Collection entries

____

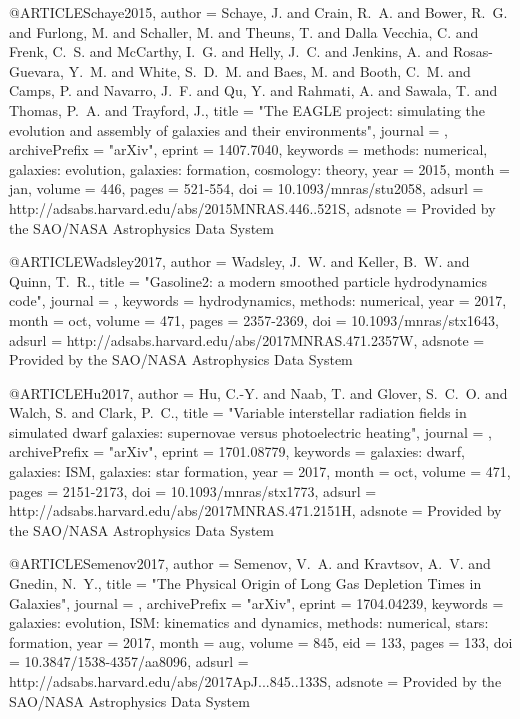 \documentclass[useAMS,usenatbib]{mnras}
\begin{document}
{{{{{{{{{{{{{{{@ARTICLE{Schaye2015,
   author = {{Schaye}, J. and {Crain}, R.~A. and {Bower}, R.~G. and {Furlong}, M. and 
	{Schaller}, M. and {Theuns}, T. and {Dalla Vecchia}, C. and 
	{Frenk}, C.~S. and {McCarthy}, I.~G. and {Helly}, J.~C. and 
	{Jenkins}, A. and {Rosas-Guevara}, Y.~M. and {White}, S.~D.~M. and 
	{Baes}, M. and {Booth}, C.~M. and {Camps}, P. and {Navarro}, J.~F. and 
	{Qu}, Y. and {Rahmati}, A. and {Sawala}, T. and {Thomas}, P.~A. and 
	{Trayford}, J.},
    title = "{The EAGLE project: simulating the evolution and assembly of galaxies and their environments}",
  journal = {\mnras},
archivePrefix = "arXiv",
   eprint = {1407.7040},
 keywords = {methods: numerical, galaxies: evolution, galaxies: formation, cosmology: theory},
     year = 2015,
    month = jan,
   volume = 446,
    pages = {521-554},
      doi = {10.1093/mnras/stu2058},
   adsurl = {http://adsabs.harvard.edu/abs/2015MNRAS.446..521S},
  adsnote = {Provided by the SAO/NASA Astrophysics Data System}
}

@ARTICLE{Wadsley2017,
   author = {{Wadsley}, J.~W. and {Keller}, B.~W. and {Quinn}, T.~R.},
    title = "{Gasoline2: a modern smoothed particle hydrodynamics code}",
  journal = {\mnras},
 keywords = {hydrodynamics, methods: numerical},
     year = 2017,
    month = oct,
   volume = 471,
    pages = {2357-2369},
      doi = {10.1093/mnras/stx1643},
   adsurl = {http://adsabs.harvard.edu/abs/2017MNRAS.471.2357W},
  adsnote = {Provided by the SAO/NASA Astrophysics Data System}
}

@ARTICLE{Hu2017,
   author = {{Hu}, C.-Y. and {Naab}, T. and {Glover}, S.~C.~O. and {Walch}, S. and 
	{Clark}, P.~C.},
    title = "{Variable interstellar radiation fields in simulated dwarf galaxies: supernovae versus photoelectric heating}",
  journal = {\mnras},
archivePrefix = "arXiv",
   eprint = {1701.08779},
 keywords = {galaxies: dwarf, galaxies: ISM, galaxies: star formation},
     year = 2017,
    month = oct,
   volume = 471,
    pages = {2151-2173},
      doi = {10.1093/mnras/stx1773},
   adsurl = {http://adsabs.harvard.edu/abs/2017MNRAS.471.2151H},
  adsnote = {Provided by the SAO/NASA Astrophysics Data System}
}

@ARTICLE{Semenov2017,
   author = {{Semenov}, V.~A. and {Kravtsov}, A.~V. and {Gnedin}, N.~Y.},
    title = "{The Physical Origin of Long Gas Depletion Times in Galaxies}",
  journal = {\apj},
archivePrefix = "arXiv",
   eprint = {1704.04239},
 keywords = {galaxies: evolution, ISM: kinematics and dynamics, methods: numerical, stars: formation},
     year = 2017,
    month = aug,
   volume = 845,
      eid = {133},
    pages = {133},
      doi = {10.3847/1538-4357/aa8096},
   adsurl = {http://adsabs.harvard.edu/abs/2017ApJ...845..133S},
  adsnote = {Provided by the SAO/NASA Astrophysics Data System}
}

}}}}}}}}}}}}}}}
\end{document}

____

◆ **Your goal**: All lines with the word "formation" are needed; pull them from the entries and copy each.

◆ **Output**:
 keywords = {methods: numerical, galaxies: evolution, galaxies: formation, cosmology: theory},
 keywords = {galaxies: dwarf, galaxies: ISM, galaxies: star formation},
 keywords = {galaxies: evolution, ISM: kinematics and dynamics, methods: numerical, stars: formation},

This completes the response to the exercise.